Deuxièmement, selon le communiqué, le fonds à l’effort de guerre sera financé par la hausse des taxes et droit d’accises sur le tabac, l’alcool et certains biens de consommation. Cette stratégie de mobilisation de ressources fut mise en œuvre par les gouvernements précédents. Cependant elles ont engendré plusieurs effets négatifs socio-économiques. Ainsi, l’un des effets néfastes de cette politique représente la hausse de l’inflation sur les prix de première nécessité.
En effet, le Burkina représentait en septembre le pays le plus inflationniste en zone UEMOA (Sika Finance). Nous devons noter que le taux d’inflation s’élevait à 18 % en juillet 2022 selon l’Institut national de la démographie. Afin de réduire les effets néfastes, un ciblage des produits taxés en fonction de la base fiscale doit être privilégié. Il convient donc de mener des études rétrospectives sur l’optimalité de la taxation des biens de consommation. Aussi, il est nécessaire de préciser que l’alcool et le tabac sont prisés par les groupes terroristes, car sujet à la contrebande.
Cette crise nous rappelle que nous devons innover dans le cadre de notre stratégie en mobilisation de ressources. Pour cela nous devons exploiter d’autres niches de recettes hors des sentiers battus. Ainsi, dans le cadre de la mobilisation de ressources, à l’opposition de ponctionner le salaire des travailleurs, l’Etat peut engager des restrictions budgétaires de fonctionnement de l’administration publique.

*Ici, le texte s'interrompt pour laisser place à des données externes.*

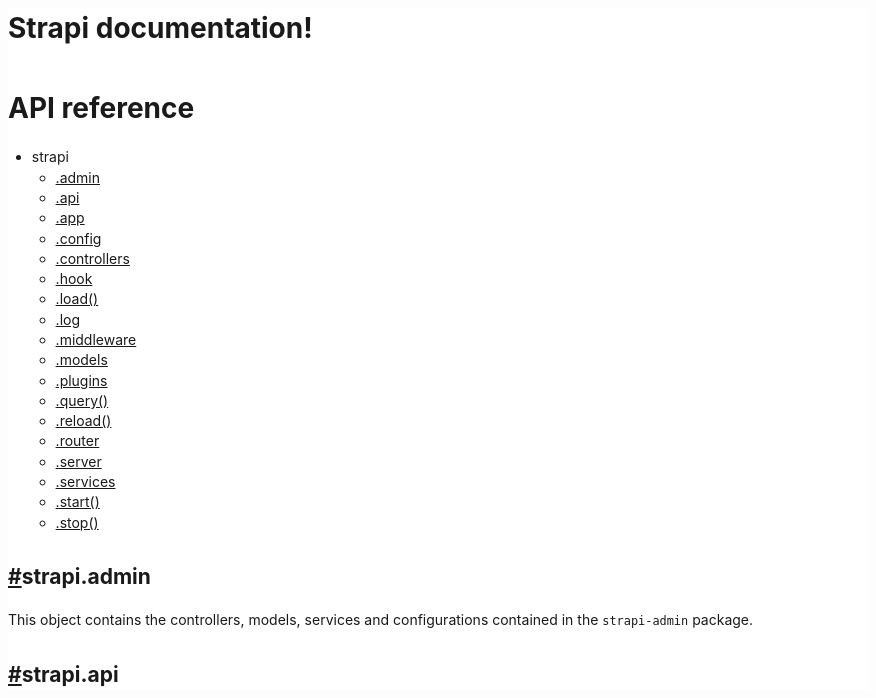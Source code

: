 Strapi  documentation!
==============================================



API reference
=============

-   strapi
    -   [.admin](https://strapi.io/documentation/developer-docs/latest/developer-resources/global-strapi/api-reference.html#strapi-admin)
    -   [.api](https://strapi.io/documentation/developer-docs/latest/developer-resources/global-strapi/api-reference.html#strapi-api)
    -   [.app](https://strapi.io/documentation/developer-docs/latest/developer-resources/global-strapi/api-reference.html#strapi-app)
    -   [.config](https://strapi.io/documentation/developer-docs/latest/developer-resources/global-strapi/api-reference.html#strapi-config)
    -   [.controllers](https://strapi.io/documentation/developer-docs/latest/developer-resources/global-strapi/api-reference.html#strapi-controllers)
    -   [.hook](https://strapi.io/documentation/developer-docs/latest/developer-resources/global-strapi/api-reference.html#strapi-hook)
    -   [.load()](https://strapi.io/documentation/developer-docs/latest/developer-resources/global-strapi/api-reference.html#strapi-load)
    -   [.log](https://strapi.io/documentation/developer-docs/latest/developer-resources/global-strapi/api-reference.html#strapi-log)
    -   [.middleware](https://strapi.io/documentation/developer-docs/latest/developer-resources/global-strapi/api-reference.html#strapi-middleware)
    -   [.models](https://strapi.io/documentation/developer-docs/latest/developer-resources/global-strapi/api-reference.html#strapi-models)
    -   [.plugins](https://strapi.io/documentation/developer-docs/latest/developer-resources/global-strapi/api-reference.html#strapi-plugins)
    -   [.query()](https://strapi.io/documentation/developer-docs/latest/developer-resources/global-strapi/api-reference.html#strapi-query)
    -   [.reload()](https://strapi.io/documentation/developer-docs/latest/developer-resources/global-strapi/api-reference.html#strapi-reload)
    -   [.router](https://strapi.io/documentation/developer-docs/latest/developer-resources/global-strapi/api-reference.html#strapi-router)
    -   [.server](https://strapi.io/documentation/developer-docs/latest/developer-resources/global-strapi/api-reference.html#strapi-server)
    -   [.services](https://strapi.io/documentation/developer-docs/latest/developer-resources/global-strapi/api-reference.html#strapi-services)
    -   [.start()](https://strapi.io/documentation/developer-docs/latest/developer-resources/global-strapi/api-reference.html#strapi-start)
    -   [.stop()](https://strapi.io/documentation/developer-docs/latest/developer-resources/global-strapi/api-reference.html#strapi-stop)

[#](https://strapi.io/documentation/developer-docs/latest/developer-resources/global-strapi/api-reference.html#strapi-admin)strapi.admin
----------------------------------------------------------------------------------------------------------------------------------------

This object contains the controllers, models, services and configurations contained in the `strapi-admin` package.

[#](https://strapi.io/documentation/developer-docs/latest/developer-resources/global-strapi/api-reference.html#strapi-api)strapi.api
------------------------------------------------------------------------------------------------------------------------------------
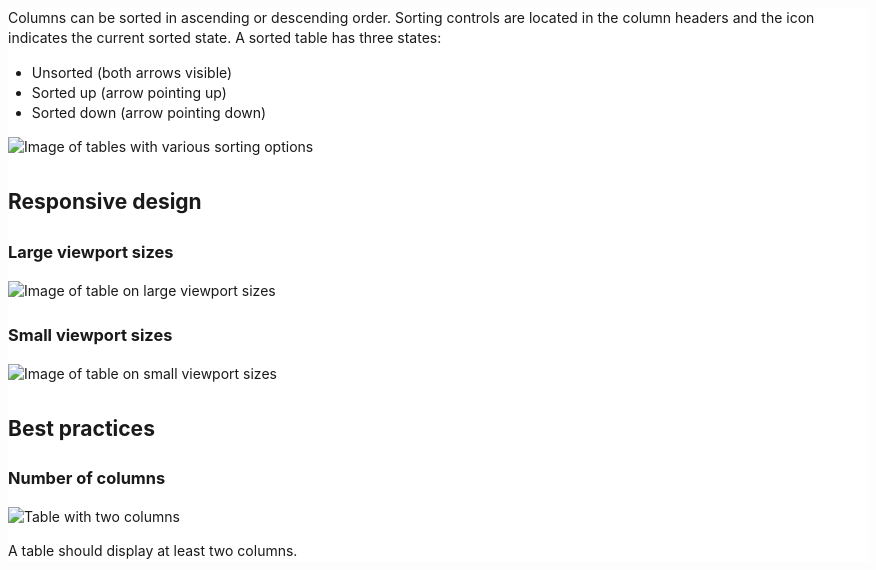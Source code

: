 Columns can be sorted in ascending or descending order. Sorting controls are located in the column headers and the icon indicates the current sorted state. A sorted table has three states:

- Unsorted (both arrows visible)
- Sorted up (arrow pointing up)
- Sorted down (arrow pointing down)

<uxdot-example color-palette="lightest" width-adjustment="872px">
  <img alt="Image of tables with various sorting options"
       src="../table-behavior-sorting.png"
       width="872"
       height="800">
</uxdot-example>

## Responsive design

### Large viewport sizes

<uxdot-example color-palette="lightest" width-adjustment="1000px" variant="full" alignment="left" no-border>
  <img alt="Image of table on large viewport sizes"
       src="../table-viewport-sizes-large.png"
       width="1000"
       height="368">
</uxdot-example>

### Small viewport sizes

<uxdot-example color-palette="lightest" width-adjustment="576px" variant="full" alignment="left" no-border>
  <img alt="Image of table on small viewport sizes"
       src="../table-viewport-sizes-small.png"
       width="576"
       height="928">
</uxdot-example>

## Best practices

### Number of columns

<uxdot-best-practice variant="do">
  <uxdot-example color-palette="lightest" slot="image" width-adjustment="1012px">
    <img alt="Table with two columns"
         src="../table-best-practices-col-number-do.svg"
         width="1012"
         height="197">
  </uxdot-example>

  <p>A table should display at least two columns.</p>
</uxdot-best-practice>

À titre illustratif lors de la Seconde Guerre mondiale, plusieurs pays européens tels que l’Angleterre ont instauré des politiques de mobilisation de recettes fiscales alimentées principalement par une baisse des dépenses de consommation de l’administration. De plus, un meilleur recouvrement des grandes entreprises couplé d’une baisse des exonérations fiscales pourrait permettre de dégager une grande marge budgétaire pour financer l’effort de guerre. Dans le cadre de la mobilisation de ressources, une présentation de la gestion des fonds doit être clairement établie.
Dans le cadre de la lutte anti-corruption, la mise en place d’un plan stratégique ex-anté (ou préventive) des actions de fraude et de corruption doit être promulguée. Par ailleurs, de véritables actions de recouvrement des fonds publics détournés dans le cadre de la lutte anti-terroriste doivent être entreprises. Enfin une stratégie de mobilisation de ressources adéquate passe par un rôle important des structures financières telles que les banques et les assurances.

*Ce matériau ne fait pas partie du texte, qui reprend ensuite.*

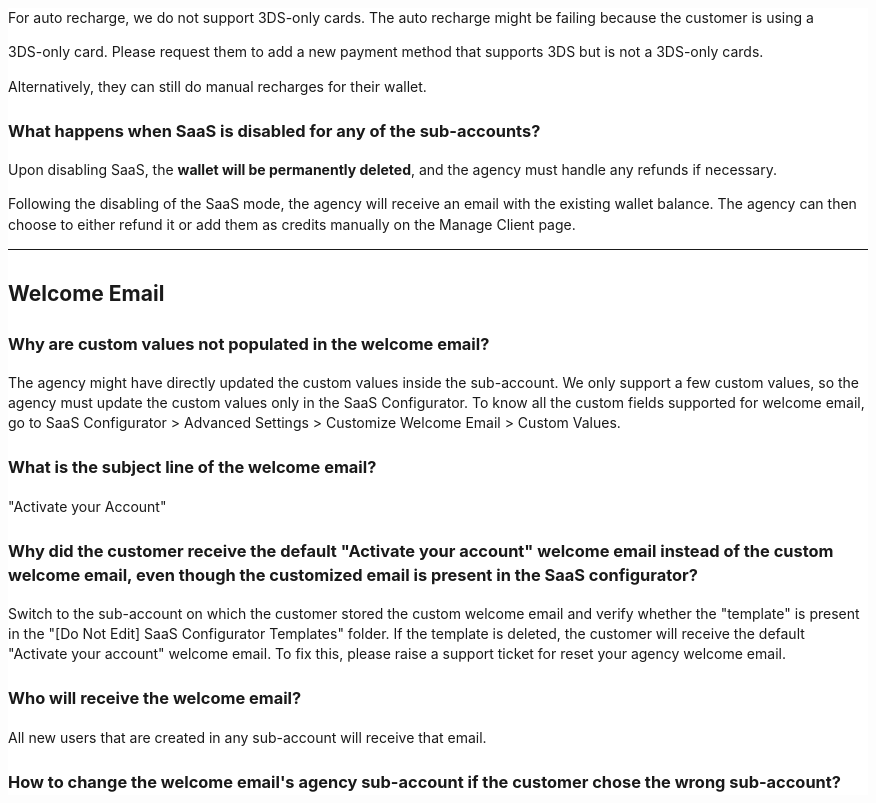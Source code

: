For auto recharge, we do not support 3DS-only cards. The auto recharge might be failing because the customer is using a 

3DS-only card. Please request them to add a new payment method that supports 3DS but is not a 3DS-only cards.

Alternatively, they can still do manual recharges for their wallet.

  
### What happens when SaaS is disabled for any of the sub-accounts?

Upon disabling SaaS, the **wallet will be permanently deleted**, and the agency must handle any refunds if necessary. 

Following the disabling of the SaaS mode, the agency will receive an email with the existing wallet balance. The agency can then choose to either refund it or add them as credits manually on the Manage Client page.

---

## Welcome Email

### Why are custom values not populated in the welcome email?

The agency might have directly updated the custom values inside the sub-account. We only support a few custom values, so the agency must update the custom values only in the SaaS Configurator. To know all the custom fields supported for welcome email, go to SaaS Configurator > Advanced Settings > Customize Welcome Email > Custom Values.

  
### What is the subject line of the welcome email?

"Activate your Account"

  
### Why did the customer receive the default "Activate your account" welcome email instead of the custom welcome email, even though the customized email is present in the SaaS configurator?

Switch to the sub-account on which the customer stored the custom welcome email and verify whether the "template" is present in the "\[Do Not Edit\] SaaS Configurator Templates" folder. If the template is deleted, the customer will receive the default "Activate your account" welcome email. To fix this, please raise a support ticket for reset your agency welcome email.

  
### Who will receive the welcome email?

All new users that are created in any sub-account will receive that email.

  
### How to change the welcome email's agency sub-account if the customer chose the wrong sub-account?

Toute stratégie de collecte de ressources est accompagnée d’un plan de gouvernance, portant notamment sur une allocation concise des recettes collectées. Ainsi, la bonne orientation et utilisation des dépenses auront un effet accélérateur sur la collecte de recettes. La qualité des dépenses représente une cause première de l’acceptabilité et du recouvrement d’une taxe.
Pour finir, cette forme de mobilisation de ressources enclenchée par le gouvernement est inédite par bien des aspects. De ce fait, il s’agit d’une première qui doit être sujet à réflexion afin d’accroître sa réussite pour le bien commun du Burkina Faso.